The automaker’s flagship EV effort appears set to be the Solterra model, an all-electric SUV developed in cooperation with Toyota Motor Corporation.
The EV penetration rate is a mere 1% in Japan, and in recent years it is barely growing at all.
Meanwhile, in China, about 3.4 million EVs were sold last year, and by December 2021 they were accounting for about 20% of all new car sales.
The top five EV automakers by global sales in 2021 were Tesla, Volkswagen, BYD, General Motors, and Stellantis–in other words, not a single one is a Japanese company.
This is quite a fall from grace for a nation that has been known for decades as an automotive powerhouse, and which itself led the hybrid revolution a short decade or two ago.
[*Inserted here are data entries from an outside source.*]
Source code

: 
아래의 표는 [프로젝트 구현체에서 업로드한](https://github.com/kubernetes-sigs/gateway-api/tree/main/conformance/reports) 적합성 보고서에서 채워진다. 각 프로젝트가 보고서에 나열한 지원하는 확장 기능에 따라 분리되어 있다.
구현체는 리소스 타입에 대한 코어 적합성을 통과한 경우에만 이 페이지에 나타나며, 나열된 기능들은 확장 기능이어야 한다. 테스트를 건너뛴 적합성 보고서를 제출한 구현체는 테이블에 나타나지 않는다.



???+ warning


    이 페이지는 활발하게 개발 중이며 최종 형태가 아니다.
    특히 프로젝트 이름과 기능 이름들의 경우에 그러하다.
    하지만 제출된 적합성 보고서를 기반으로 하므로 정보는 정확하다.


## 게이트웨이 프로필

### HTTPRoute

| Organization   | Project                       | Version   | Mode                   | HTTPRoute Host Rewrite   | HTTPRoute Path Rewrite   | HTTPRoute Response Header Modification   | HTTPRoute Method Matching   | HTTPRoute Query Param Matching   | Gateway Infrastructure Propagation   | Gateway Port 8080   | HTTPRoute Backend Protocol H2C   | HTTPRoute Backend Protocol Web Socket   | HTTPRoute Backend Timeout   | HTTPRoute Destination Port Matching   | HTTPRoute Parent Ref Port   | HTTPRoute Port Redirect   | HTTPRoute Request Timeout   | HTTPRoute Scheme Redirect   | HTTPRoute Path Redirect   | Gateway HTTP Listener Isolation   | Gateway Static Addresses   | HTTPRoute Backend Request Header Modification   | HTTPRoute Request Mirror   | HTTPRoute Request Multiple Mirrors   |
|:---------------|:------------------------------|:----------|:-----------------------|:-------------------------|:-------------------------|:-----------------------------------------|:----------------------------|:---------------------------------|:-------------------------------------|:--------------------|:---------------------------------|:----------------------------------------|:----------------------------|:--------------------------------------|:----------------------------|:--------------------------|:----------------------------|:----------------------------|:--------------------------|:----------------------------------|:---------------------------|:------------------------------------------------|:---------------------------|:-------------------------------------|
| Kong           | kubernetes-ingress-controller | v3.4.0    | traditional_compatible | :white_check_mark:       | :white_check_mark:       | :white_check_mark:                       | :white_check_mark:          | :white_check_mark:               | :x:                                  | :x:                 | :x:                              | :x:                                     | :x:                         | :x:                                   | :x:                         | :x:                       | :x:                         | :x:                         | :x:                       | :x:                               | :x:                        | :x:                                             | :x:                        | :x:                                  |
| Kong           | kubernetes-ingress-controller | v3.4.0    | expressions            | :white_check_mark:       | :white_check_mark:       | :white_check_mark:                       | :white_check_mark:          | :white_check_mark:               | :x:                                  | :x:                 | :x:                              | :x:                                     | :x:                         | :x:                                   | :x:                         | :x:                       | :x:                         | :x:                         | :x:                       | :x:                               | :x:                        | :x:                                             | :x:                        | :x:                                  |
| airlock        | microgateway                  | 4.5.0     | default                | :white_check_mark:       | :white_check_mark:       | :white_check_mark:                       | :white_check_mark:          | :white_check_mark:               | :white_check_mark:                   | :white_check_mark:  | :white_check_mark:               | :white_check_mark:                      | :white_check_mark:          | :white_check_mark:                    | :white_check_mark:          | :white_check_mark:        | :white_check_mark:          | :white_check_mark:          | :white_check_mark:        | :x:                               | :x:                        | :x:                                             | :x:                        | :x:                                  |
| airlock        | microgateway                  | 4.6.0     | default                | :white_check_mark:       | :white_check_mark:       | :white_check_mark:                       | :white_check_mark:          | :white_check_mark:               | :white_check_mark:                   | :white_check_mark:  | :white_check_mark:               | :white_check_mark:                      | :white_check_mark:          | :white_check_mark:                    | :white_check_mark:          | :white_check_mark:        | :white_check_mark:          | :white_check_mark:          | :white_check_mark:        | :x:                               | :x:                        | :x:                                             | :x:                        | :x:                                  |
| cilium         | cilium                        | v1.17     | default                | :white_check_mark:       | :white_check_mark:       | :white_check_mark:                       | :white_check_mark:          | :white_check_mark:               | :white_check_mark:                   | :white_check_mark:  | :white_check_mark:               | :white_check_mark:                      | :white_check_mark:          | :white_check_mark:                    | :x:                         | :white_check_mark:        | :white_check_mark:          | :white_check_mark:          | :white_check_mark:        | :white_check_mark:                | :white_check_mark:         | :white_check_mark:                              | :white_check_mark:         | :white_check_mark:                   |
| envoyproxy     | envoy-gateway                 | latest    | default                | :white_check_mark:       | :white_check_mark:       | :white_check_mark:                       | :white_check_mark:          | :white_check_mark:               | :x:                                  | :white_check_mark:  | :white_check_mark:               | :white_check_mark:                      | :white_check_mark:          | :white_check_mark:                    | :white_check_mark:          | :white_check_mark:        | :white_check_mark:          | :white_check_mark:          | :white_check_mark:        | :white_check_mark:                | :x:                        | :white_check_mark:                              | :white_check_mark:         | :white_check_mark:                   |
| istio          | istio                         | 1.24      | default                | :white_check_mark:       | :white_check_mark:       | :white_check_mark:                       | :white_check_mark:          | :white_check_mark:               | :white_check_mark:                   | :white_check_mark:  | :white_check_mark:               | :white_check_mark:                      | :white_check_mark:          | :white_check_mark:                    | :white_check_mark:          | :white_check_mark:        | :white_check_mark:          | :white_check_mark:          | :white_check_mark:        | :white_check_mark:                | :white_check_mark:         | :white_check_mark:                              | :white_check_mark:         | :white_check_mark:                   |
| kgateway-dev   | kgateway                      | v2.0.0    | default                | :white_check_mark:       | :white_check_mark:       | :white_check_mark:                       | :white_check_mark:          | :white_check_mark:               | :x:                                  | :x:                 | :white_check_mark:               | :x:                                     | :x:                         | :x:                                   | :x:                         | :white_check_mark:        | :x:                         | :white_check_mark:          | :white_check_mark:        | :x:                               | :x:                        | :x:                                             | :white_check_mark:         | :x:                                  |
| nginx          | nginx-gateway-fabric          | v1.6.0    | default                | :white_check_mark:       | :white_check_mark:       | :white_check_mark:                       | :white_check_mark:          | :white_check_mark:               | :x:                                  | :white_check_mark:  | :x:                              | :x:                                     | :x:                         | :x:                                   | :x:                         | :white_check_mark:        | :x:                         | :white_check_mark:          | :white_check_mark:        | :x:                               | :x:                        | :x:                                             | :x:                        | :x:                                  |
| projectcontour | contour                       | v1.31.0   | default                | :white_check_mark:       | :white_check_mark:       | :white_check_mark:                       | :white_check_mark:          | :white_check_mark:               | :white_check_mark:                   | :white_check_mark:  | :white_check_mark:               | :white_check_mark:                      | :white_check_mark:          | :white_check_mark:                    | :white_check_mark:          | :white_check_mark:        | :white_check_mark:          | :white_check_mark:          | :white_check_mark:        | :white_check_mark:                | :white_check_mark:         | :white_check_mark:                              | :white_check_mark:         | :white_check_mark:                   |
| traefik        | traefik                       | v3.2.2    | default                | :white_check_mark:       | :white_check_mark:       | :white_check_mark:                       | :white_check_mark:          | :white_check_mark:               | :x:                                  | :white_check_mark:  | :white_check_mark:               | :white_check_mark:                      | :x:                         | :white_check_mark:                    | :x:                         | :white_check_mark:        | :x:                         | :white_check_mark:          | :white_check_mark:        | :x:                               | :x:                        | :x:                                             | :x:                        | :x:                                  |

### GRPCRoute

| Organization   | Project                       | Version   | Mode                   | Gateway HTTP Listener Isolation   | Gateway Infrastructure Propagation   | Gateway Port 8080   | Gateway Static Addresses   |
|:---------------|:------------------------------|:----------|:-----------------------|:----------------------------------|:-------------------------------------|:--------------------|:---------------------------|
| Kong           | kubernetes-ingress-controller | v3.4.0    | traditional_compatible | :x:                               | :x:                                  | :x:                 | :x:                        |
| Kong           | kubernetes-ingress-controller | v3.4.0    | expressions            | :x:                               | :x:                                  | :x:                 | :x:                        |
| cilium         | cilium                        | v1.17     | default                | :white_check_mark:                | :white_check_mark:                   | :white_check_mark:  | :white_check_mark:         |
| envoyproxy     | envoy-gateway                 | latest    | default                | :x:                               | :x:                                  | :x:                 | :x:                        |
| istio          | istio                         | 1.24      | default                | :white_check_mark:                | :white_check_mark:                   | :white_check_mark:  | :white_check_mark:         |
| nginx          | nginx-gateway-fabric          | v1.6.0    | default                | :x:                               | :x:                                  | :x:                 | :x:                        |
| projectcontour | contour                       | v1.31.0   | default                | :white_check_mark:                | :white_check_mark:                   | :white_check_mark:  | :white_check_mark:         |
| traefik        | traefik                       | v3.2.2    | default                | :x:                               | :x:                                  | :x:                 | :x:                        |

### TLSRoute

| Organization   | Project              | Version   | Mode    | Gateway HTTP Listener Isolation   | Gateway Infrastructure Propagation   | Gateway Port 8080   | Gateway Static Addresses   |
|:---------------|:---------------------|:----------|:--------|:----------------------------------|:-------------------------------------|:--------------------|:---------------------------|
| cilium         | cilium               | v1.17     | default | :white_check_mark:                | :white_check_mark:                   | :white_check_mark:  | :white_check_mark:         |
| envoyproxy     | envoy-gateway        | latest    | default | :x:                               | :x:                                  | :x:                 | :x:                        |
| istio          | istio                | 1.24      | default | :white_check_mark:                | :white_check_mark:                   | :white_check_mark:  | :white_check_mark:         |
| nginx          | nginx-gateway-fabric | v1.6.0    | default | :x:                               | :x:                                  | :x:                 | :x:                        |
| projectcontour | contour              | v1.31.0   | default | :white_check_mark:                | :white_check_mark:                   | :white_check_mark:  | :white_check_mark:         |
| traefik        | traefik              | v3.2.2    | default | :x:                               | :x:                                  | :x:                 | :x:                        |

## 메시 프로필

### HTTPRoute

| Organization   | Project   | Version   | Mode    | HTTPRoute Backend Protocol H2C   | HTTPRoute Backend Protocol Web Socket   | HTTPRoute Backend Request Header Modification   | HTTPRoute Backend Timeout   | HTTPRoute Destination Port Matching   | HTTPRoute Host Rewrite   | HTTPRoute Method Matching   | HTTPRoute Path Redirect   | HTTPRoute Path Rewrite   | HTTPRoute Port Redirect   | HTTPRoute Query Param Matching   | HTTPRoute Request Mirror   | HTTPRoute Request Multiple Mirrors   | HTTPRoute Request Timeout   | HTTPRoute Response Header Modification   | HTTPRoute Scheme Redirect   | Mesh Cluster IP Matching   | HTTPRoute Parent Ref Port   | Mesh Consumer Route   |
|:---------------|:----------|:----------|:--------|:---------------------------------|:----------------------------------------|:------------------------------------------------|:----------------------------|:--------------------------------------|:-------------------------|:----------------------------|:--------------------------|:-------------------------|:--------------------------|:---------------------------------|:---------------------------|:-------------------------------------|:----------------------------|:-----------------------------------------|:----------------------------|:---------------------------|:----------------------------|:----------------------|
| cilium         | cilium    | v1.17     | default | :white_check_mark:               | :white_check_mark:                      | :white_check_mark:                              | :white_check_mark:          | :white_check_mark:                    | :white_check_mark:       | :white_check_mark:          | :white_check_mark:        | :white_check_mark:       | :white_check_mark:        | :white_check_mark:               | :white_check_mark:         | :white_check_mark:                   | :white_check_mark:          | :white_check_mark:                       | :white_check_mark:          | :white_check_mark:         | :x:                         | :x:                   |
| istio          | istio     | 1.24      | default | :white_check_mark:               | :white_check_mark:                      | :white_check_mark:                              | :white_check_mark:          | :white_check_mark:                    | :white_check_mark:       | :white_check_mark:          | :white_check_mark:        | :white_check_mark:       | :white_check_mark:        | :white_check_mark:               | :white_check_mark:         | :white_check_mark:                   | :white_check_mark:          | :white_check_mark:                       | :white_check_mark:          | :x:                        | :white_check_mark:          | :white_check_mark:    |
Rather than anticipating the direction of a global automotive market that it used to lead, Japanese industrial leaders, led by Toyota President Akio Toyoda, stubbornly refused for many years to accept that the EV era was arriving, and now they find themselves playing catch-up.
It remains to be seen if they still have the time and resources to return the forefront of global auto-making, or if the sun is setting on this vital dimension of Japanese industrial leadership as well.